From the entries below, copy every line holding the word "Программирование".

[[ INFORMATION SHOWN, beginning ]]

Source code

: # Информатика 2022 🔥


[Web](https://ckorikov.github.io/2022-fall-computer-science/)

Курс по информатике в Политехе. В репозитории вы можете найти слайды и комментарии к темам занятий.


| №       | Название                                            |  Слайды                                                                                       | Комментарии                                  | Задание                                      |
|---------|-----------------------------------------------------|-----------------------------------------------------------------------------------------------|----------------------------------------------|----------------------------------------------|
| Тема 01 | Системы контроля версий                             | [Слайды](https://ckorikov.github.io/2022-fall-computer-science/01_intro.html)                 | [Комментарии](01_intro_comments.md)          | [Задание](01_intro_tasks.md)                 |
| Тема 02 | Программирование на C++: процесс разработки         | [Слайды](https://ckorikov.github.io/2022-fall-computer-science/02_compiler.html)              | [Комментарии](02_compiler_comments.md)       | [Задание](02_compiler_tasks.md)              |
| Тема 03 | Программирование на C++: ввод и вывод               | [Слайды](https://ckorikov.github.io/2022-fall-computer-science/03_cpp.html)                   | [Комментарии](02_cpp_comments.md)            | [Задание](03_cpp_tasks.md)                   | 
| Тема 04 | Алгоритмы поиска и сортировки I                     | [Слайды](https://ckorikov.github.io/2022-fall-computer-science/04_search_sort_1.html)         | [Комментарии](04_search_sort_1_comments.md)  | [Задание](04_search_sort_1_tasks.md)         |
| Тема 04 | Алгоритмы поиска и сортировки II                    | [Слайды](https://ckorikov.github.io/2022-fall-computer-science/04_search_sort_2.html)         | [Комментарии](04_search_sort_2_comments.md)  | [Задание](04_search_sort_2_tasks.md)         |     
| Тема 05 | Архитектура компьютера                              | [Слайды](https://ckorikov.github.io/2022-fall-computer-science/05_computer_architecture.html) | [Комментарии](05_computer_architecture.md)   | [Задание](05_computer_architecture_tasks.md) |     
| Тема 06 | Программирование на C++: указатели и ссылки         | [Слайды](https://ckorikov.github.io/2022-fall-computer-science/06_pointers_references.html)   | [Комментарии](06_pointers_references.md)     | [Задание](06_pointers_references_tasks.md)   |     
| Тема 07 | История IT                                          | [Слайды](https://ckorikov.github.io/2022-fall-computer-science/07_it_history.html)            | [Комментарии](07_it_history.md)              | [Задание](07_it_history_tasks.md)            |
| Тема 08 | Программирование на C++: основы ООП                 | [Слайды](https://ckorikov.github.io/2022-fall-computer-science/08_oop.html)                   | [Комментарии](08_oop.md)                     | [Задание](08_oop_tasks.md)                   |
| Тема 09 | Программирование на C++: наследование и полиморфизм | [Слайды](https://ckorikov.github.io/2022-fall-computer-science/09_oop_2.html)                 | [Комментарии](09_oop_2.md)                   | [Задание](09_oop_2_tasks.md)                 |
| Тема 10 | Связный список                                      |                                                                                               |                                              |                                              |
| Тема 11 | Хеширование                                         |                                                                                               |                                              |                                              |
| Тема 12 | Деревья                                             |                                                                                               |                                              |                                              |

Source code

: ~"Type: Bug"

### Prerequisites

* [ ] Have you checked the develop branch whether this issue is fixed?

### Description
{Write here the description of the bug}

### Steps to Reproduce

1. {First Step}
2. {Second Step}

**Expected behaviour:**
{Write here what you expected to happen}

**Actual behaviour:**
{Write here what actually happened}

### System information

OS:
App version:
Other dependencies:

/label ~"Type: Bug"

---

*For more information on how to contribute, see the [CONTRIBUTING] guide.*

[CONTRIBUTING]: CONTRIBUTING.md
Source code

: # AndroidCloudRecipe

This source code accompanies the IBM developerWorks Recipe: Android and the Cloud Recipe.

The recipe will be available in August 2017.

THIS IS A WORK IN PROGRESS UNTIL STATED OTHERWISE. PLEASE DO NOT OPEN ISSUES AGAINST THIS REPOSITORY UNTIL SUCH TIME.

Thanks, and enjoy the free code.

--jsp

[[ INFORMATION SHOWN, end ]]

EXERCISE RESULT:
| Тема 02 | Программирование на C++: процесс разработки         | [Слайды](https://ckorikov.github.io/2022-fall-computer-science/02_compiler.html)              | [Комментарии](02_compiler_comments.md)       | [Задание](02_compiler_tasks.md)              |
| Тема 03 | Программирование на C++: ввод и вывод               | [Слайды](https://ckorikov.github.io/2022-fall-computer-science/03_cpp.html)                   | [Комментарии](02_cpp_comments.md)            | [Задание](03_cpp_tasks.md)                   | 
| Тема 06 | Программирование на C++: указатели и ссылки         | [Слайды](https://ckorikov.github.io/2022-fall-computer-science/06_pointers_references.html)   | [Комментарии](06_pointers_references.md)     | [Задание](06_pointers_references_tasks.md)   |     
| Тема 08 | Программирование на C++: основы ООП                 | [Слайды](https://ckorikov.github.io/2022-fall-computer-science/08_oop.html)                   | [Комментарии](08_oop.md)                     | [Задание](08_oop_tasks.md)                   |
| Тема 09 | Программирование на C++: наследование и полиморфизм | [Слайды](https://ckorikov.github.io/2022-fall-computer-science/09_oop_2.html)                 | [Комментарии](09_oop_2.md)                   | [Задание](09_oop_2_tasks.md)                 |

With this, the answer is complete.